In 2013, Ivorian FA president Jacques Anouma also tried, but there was to be no ballot after he was controversially disqualified by rules introduced to safeguard Hayatou’s continued leadership.
Calls for change only started growing louder and stronger after the forced ejection of Blatter from Fifa following corruption and kickbacks allegations.
Still no one from the bigger associations was brave enough to offer themselves to challenge the Cameroonian until Ahmad put up his hand.
While Cosafa were clear from the beginning that they would back their own Ahmad, other FAs were content speaking in hushed tones.
They were not sure what the wily old fox still had up his sleeves, but Cosafa cared less because they had been at the forefront of the humiliation. The only candidates to ever actually stand against Hayatou were from the bloc and they had nothing to lose, as they were used to the humiliation.
Ahmad may not necessarily be the best man for the job, but was very brave to risk his career because a loss would have meant his end in football.
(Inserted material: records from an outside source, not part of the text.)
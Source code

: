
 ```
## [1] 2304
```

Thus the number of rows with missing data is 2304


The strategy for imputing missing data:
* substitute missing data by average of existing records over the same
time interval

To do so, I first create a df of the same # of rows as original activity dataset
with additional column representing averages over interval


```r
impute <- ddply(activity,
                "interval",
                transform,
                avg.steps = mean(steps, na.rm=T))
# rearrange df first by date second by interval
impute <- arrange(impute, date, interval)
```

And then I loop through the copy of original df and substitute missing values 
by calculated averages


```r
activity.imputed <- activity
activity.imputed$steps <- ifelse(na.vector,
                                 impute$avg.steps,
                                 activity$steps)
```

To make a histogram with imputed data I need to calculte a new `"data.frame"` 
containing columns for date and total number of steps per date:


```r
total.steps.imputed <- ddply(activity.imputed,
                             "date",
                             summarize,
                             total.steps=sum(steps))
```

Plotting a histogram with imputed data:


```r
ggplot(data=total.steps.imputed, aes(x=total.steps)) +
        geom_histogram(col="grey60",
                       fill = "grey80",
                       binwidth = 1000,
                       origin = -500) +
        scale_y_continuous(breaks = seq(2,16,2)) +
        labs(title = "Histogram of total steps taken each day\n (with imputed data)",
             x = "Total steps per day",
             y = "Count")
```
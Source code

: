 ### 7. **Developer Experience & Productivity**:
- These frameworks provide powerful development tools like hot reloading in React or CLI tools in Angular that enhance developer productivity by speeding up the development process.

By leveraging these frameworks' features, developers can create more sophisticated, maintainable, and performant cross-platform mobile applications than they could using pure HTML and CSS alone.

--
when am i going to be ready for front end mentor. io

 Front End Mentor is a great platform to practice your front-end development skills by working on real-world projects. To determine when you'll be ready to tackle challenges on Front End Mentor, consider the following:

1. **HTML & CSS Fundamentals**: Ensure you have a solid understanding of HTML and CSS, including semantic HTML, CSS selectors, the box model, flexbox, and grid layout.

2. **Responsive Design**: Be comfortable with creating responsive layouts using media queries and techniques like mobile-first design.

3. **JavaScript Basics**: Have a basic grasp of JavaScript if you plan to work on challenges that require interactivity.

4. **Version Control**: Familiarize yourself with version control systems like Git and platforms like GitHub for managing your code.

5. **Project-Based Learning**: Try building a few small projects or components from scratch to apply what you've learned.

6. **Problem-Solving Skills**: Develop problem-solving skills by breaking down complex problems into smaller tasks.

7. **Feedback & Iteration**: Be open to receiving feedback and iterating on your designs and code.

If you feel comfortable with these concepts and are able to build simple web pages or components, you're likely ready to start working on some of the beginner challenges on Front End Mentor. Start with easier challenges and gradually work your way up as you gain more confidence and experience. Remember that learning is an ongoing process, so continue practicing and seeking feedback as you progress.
This Caf election was about change at all costs and those that banded together with Ahmad shared one objective of ousting Hayatou.
Although Ahmad made promises, we doubt anyone listened to what he said or cared, as long as they could use him to remove Hayatou.
His strengths will be evaluated on the job.
But now that Hayatou has been removed and Ahmad installed, what next?
Does his election mean automatic reboot of the Caf administration or we will bear witness to jostling to be part of his new powerful inner circle as well as retribution against the 20 federations that didn’t vote for him, as the new administration tries to change course from the ruinous Hayatou tendencies.
We urge Ahmad to avoid building loyalty through patronage like his predecessor and to also resist being bullied by bigger FAs in his quest to reform the Caf administration and prevent political interference in the running of the confederation.
That he was elected at the African Union headquarters is significant and we hope he will be guided by the virtues and founding principles of the august body at whose home he was crowned in his new role as the chief steward of African football.
Only time will tell what the winds of change will bring to the new table at whose head sits Ahmad.